# Just looking for a quick opinion on ears...



## MillerMyBoy (Nov 9, 2017)

My boy Miller just turned 9 weeks yesterday (Saturday) and is a very active chewer....loves bully sticks and knee/knuckle bones. He gets fed Kirkland Signature Premium Puppy formula and I l've been throwing in some raw treats every now and then (wings/necks). 

I got him early (the day after he turned 7 weeks old I took him home). I've noticed a major difference in his ears between when we first brought him home until right now. It looks like the base is really starting to firm up and the ears a slowly rising up (but still has the floppy tips). Is this progression common? And to all the "ear gurus" out there, does his ears and head shape/size look in line for getting these tips to pop up nicely? Thanks for any and all opinions ;-)


----------



## GSDguy4EVER (Sep 9, 2017)

You won't have any problems with his ears standing.


----------



## MillerMyBoy (Nov 9, 2017)

GSDguy4EVER said:


> You won't have any problems with his ears standing.

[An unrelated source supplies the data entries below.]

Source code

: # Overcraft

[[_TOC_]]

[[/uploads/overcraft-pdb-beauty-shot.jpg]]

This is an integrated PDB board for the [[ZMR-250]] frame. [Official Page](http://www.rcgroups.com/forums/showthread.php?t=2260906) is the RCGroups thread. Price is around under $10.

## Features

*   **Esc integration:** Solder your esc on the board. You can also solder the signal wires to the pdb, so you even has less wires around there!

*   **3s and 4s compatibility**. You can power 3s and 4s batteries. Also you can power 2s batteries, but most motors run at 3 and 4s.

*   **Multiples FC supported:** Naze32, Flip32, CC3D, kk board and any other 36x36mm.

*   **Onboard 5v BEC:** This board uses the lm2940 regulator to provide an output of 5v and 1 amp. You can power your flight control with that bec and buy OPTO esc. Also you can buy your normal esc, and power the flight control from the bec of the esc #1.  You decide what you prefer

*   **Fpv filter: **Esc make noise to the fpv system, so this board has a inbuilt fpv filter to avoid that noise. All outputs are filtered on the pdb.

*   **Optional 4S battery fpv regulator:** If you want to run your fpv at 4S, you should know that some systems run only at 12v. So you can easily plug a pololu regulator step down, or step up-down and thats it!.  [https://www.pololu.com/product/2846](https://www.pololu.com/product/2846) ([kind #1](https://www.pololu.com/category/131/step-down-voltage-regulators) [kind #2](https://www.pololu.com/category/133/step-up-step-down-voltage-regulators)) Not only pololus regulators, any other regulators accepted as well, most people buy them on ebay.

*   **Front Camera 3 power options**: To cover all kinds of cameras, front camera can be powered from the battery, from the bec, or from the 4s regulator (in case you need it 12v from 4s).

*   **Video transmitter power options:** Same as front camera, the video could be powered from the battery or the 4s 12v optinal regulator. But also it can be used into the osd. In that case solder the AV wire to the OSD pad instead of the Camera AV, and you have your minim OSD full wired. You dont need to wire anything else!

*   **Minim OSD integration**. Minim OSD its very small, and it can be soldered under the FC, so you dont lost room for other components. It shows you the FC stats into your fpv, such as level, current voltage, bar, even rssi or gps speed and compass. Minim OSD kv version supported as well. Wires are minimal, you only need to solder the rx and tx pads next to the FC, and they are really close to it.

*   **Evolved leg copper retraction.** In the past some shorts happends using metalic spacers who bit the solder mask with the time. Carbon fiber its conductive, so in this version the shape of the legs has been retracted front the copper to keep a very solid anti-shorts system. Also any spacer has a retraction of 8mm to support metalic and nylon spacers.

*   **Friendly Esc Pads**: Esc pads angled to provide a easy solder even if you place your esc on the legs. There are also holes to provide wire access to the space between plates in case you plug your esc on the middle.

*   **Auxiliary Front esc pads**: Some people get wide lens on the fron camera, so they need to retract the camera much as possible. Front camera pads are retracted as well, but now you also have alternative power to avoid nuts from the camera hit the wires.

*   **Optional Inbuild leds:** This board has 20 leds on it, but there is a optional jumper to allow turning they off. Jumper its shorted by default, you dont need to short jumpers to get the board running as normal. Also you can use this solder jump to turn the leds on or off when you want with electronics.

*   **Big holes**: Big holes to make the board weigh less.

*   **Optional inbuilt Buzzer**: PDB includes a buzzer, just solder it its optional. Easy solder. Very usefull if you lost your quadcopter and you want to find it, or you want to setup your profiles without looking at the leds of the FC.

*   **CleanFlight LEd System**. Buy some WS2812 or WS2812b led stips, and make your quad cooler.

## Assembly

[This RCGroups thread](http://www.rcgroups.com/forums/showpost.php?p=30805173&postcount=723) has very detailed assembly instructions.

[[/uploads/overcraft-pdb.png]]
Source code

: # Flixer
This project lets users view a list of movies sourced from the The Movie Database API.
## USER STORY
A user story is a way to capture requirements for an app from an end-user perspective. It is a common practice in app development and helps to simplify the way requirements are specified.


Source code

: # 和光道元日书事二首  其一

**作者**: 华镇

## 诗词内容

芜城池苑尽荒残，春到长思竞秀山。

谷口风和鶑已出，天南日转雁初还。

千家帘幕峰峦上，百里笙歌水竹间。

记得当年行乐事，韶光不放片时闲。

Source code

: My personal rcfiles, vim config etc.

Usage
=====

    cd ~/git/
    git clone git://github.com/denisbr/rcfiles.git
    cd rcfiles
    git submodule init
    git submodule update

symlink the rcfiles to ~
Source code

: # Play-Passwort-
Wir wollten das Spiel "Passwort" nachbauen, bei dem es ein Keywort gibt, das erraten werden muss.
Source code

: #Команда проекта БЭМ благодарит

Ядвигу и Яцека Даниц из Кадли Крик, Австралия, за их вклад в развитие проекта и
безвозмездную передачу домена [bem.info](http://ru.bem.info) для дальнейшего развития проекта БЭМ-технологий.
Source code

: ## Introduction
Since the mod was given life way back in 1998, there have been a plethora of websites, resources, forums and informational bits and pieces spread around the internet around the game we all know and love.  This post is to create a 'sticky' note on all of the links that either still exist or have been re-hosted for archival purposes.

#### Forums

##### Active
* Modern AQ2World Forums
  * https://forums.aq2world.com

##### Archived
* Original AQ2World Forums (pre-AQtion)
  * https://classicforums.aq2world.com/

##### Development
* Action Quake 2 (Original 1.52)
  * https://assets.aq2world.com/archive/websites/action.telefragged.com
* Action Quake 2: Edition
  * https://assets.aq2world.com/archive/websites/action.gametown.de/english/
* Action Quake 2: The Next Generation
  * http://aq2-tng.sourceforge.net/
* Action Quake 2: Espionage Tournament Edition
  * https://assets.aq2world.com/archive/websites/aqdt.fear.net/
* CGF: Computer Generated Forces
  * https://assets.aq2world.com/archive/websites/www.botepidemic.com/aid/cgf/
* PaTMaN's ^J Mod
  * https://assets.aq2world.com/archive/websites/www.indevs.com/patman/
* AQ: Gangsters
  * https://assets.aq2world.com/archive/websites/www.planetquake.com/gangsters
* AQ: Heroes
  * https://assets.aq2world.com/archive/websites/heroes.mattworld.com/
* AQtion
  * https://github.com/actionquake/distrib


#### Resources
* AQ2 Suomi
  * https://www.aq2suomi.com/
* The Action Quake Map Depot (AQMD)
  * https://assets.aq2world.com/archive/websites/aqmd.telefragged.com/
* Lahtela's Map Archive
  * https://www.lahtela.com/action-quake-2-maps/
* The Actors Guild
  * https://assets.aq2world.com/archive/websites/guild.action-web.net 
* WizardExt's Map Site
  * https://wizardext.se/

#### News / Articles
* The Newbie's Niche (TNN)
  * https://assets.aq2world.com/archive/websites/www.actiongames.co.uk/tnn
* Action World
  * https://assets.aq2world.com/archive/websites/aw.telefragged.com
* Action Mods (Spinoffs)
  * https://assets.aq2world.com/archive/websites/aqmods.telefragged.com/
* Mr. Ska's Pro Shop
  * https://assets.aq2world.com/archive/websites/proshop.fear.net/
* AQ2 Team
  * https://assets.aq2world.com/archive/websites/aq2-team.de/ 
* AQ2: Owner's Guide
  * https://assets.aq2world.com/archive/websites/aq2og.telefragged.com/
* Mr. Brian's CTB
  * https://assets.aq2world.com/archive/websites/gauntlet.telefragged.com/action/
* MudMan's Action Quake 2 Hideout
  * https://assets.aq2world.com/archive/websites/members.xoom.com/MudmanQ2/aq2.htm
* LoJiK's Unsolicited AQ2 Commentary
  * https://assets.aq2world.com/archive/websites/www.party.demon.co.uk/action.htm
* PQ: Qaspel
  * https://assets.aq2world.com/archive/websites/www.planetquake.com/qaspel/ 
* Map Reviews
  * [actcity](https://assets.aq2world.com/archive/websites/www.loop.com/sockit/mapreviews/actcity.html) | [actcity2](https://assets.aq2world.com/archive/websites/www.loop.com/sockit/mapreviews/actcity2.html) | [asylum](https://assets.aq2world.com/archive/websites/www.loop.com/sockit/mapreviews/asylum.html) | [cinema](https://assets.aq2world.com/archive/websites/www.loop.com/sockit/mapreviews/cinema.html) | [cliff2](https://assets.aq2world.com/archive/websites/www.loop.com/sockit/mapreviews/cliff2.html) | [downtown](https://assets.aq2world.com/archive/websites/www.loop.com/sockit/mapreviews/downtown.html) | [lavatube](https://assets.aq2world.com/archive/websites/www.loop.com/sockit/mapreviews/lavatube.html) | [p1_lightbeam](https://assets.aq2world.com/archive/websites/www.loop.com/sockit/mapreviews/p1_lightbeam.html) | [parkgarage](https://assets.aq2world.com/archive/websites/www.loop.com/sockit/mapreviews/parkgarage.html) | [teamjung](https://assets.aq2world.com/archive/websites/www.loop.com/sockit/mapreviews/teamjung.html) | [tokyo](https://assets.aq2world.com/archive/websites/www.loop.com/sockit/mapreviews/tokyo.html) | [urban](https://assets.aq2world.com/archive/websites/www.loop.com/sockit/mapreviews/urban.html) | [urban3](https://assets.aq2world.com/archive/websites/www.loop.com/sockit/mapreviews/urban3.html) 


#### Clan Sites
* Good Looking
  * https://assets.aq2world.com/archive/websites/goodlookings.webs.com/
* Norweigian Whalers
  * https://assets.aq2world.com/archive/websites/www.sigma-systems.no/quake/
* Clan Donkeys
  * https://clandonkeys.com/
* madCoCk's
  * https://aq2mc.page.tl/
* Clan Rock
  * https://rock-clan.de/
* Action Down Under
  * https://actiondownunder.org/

Thanks for the reply my friend, obviously I realize nothing is ever truly "guaranteed" but it's good to hear judging by the current progression that he should be in line for these little babies to perk up in due time


----------



## dogfaeries (Feb 22, 2010)

Pretty normal! The ear dance, lol. Here’s a collage of Scarlet’s puppy ear progression.


----------



## sebrench (Dec 2, 2014)

What a cutie! They look like they'll go up to me!


----------



## Nekro (Oct 13, 2017)

My puppy's ears didn't stand up until about 11 weeks


----------



## Diegotxe (Feb 26, 2015)

My pups left ear stood at about ten weeks, his right ear just stood a few days ago, he’s about 11.5 weeks now.


----------



## Levi T (Oct 10, 2017)

My 6 month old has a weird ear, one stands all the time the other only when we go outside.


----------



## MillerMyBoy (Nov 9, 2017)

I appreciate all the responses guys! Thanks for the feedback and stories/pics


----------